### WHAT TO PRODUCE
Print exactly the first lines of the records. Stop after the line containing "tant and irreplaceable", and leave every picture out.

(Saved data entries)
● ● ● ●
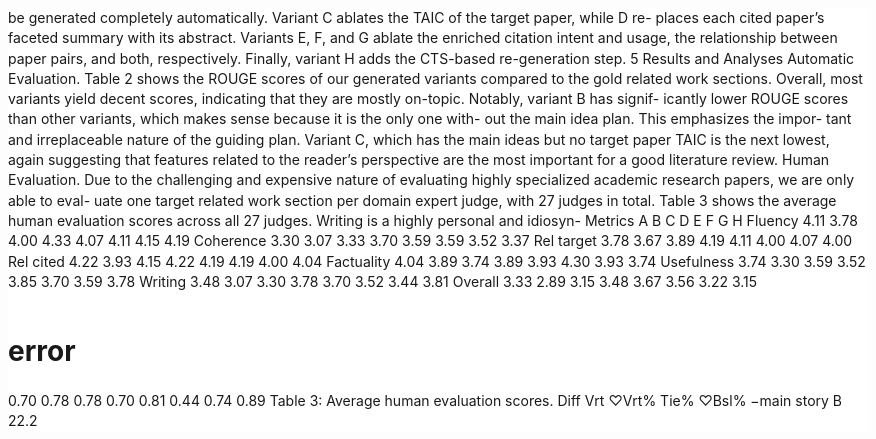 be generated completely automatically. Variant C
ablates the TAIC of the target paper, while D re-
places each cited paper’s faceted summary with its
abstract. Variants E, F, and G ablate the enriched
citation intent and usage, the relationship between
paper pairs, and both, respectively. Finally, variant
H adds the CTS-based re-generation step.
5
Results and Analyses
Automatic Evaluation.
Table 2 shows the
ROUGE scores of our generated variants compared
to the gold related work sections. Overall, most
variants yield decent scores, indicating that they
are mostly on-topic. Notably, variant B has signif-
icantly lower ROUGE scores than other variants,
which makes sense because it is the only one with-
out the main idea plan. This emphasizes the impor-
tant and irreplaceable nature of the guiding plan.
Variant C, which has the main ideas but no target
paper TAIC is the next lowest, again suggesting
that features related to the reader’s perspective are
the most important for a good literature review.
Human Evaluation.
Due to the challenging and
expensive nature of evaluating highly specialized
academic research papers, we are only able to eval-
uate one target related work section per domain
expert judge, with 27 judges in total. Table 3 shows
the average human evaluation scores across all 27
judges. Writing is a highly personal and idiosyn-
Metrics
A
B
C
D
E
F
G
H
Fluency
4.11 3.78 4.00 4.33 4.07 4.11 4.15 4.19
Coherence 3.30 3.07 3.33 3.70 3.59 3.59 3.52 3.37
Rel target
3.78 3.67 3.89 4.19 4.11 4.00 4.07 4.00
Rel cited
4.22 3.93 4.15 4.22 4.19 4.19 4.00 4.04
Factuality
4.04 3.89 3.74 3.89 3.93 4.30 3.93 3.74
Usefulness 3.74 3.30 3.59 3.52 3.85 3.70 3.59 3.78
Writing
3.48 3.07 3.30 3.78 3.70 3.52 3.44 3.81
Overall
3.33 2.89 3.15 3.48 3.67 3.56 3.22 3.15
# error
0.70 0.78 0.78 0.70 0.81 0.44 0.74 0.89
Table 3: Average human evaluation scores.
Diff
Vrt ♡Vrt% Tie% ♡Bsl%
−main story
B
22.2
● ● ● ●
### EXPECTED ANSWER
 be generated completely automatically. Variant C
ablates the TAIC of the target paper, while D re-
places each cited paper’s faceted summary with its
abstract. Variants E, F, and G ablate the enriched
citation intent and usage, the relationship between
paper pairs, and both, respectively. Finally, variant
H adds the CTS-based re-generation step.
5
Results and Analyses
Automatic Evaluation.
Table 2 shows the
ROUGE scores of our generated variants compared
to the gold related work sections. Overall, most
variants yield decent scores, indicating that they
are mostly on-topic. Notably, variant B has signif-
icantly lower ROUGE scores than other variants,
which makes sense because it is the only one with-
out the main idea plan. This emphasizes the impor-
tant and irreplaceable nature of the guiding plan.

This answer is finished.